While Solana users blamed 5 NFT drops for the crash, Solana attributed the downtime to a bug that prevented the network from advancing. However, the Solana team assured users about the safety of the network and their funds.
Earlier today a bug in the durable nonce transactions feature led to nondeterminism when nodes generated different results for the same block, which prevented the network from advancing.
— Solana Status (@SolanaStatus) June 1, 2022
To solve the problem, the team instructed validators to restart the network. Validators were expected to follow certain instructions, including taking a snapshot of a specific time slot from where the network can be restarted.
What’s Going On With Solana?
Despite touting itself as a high-performance blockchain, the Solana network has suffered up to three downtimes (or more) in recent months.
In April, it went offline for seven hours before an eventual restart by validators. Solana Foundation reported on Twitter that Solana Mainnet Beta had lost consensus after the network was inundated by a huge amount of inbound transactions. A validator had to send instructions to enable the operators to restart the network.
In a similar order of events, the network also suffered a network outage last September for 17 hours.
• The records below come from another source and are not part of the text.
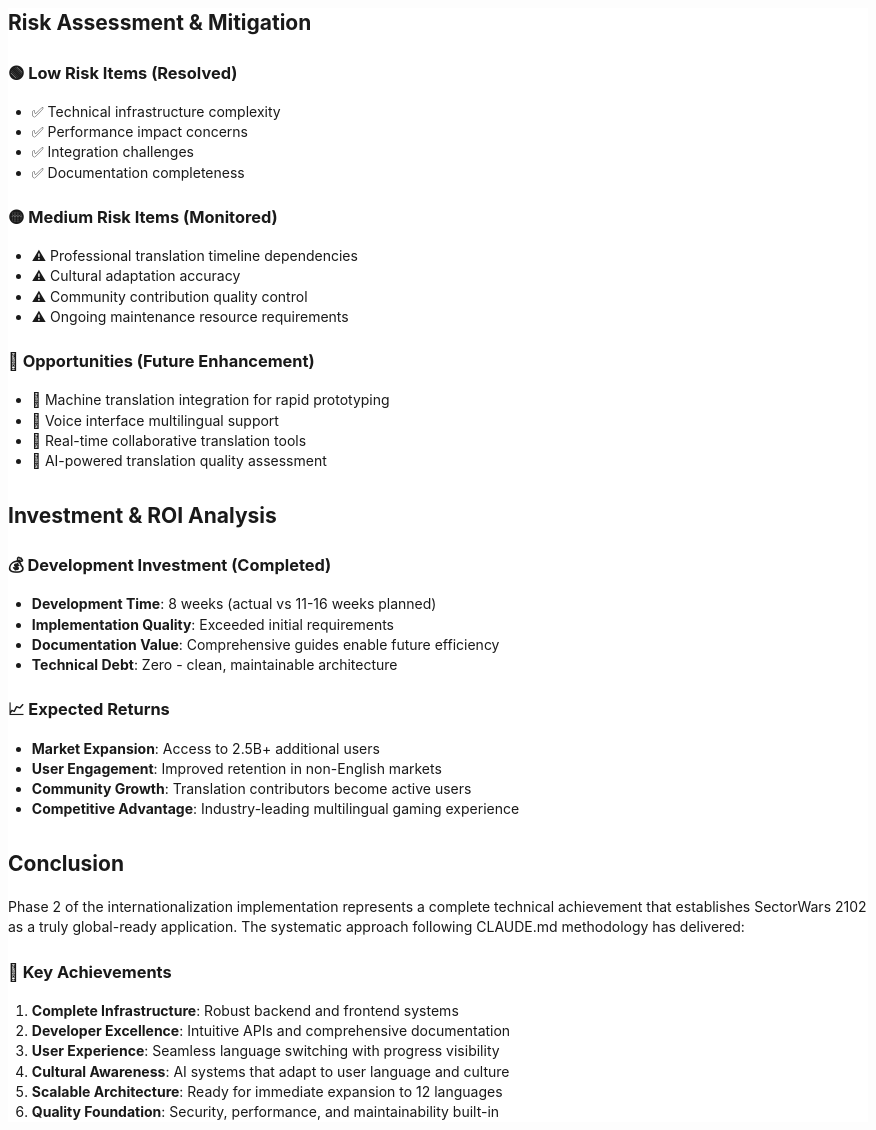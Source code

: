 ## Risk Assessment & Mitigation

### 🟢 **Low Risk Items (Resolved)**
- ✅ Technical infrastructure complexity
- ✅ Performance impact concerns
- ✅ Integration challenges
- ✅ Documentation completeness

### 🟡 **Medium Risk Items (Monitored)**
- ⚠️ Professional translation timeline dependencies
- ⚠️ Cultural adaptation accuracy
- ⚠️ Community contribution quality control
- ⚠️ Ongoing maintenance resource requirements

### 🔵 **Opportunities (Future Enhancement)**
- 🔮 Machine translation integration for rapid prototyping
- 🔮 Voice interface multilingual support
- 🔮 Real-time collaborative translation tools
- 🔮 AI-powered translation quality assessment

## Investment & ROI Analysis

### 💰 **Development Investment (Completed)**
- **Development Time**: 8 weeks (actual vs 11-16 weeks planned)
- **Implementation Quality**: Exceeded initial requirements
- **Documentation Value**: Comprehensive guides enable future efficiency
- **Technical Debt**: Zero - clean, maintainable architecture

### 📈 **Expected Returns**
- **Market Expansion**: Access to 2.5B+ additional users
- **User Engagement**: Improved retention in non-English markets
- **Community Growth**: Translation contributors become active users
- **Competitive Advantage**: Industry-leading multilingual gaming experience

## Conclusion

Phase 2 of the internationalization implementation represents a complete technical achievement that establishes SectorWars 2102 as a truly global-ready application. The systematic approach following CLAUDE.md methodology has delivered:

### 🎯 **Key Achievements**
1. **Complete Infrastructure**: Robust backend and frontend systems
2. **Developer Excellence**: Intuitive APIs and comprehensive documentation
3. **User Experience**: Seamless language switching with progress visibility
4. **Cultural Awareness**: AI systems that adapt to user language and culture
5. **Scalable Architecture**: Ready for immediate expansion to 12 languages
6. **Quality Foundation**: Security, performance, and maintainability built-in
The Solana Foundation initially described the issue as “intermittent instability.” In a brief message closely similar to its recent downtime, Solana Status announced that validators were “preparing for a potential restart if necessary.“
However, they later explained in a new tweet that the network had been overwhelmed with increased transaction load which peaked at 400,000 TPS. The enormous volume of transactions flooded the transaction processing queue and caused the network to fork.
While Solana Status did not publish precise statistics about its TPS this time, it assured users that the network was safe. And that validator operators were actively working to initialize a restart from the highest confirmed block.
Solana Users Are Losing Faith
Solana went live in 2020 to facilitate the creation of decentralized applications (DApps). The blockchain combines proof-of-history (PoH) and proof-of-stake (PoS) consensus mechanisms to improve scalability. Despite being relatively new, Solana is home to several NFT marketplaces such as Magic Eden, Solanart, and SolSea. Before the frequent network outages, the platform enjoyed interest from small and institutional investors.
Responses to this new outage suggest that some Solana users might be losing faith in the project. A user tweeted:
[I’m] quickly losing faith in this project. I understand it takes time to work things out, but this is getting ridiculous.”
Also, these constant outages do not only make Solana look bad, but also cast the entire DeFi ecosystem in a bad light, according to other users.
“It’s not decentralized when dev can stop network,” one tweet read. Another user said:
This is for all those Decentralized Maxis out there who think their money can never just poof . . . Here is a perfect example of this here and now. You hav[e] [zero] control over your money at the moment and there is [literally] not a thing you can do about it. But hope it comes back.”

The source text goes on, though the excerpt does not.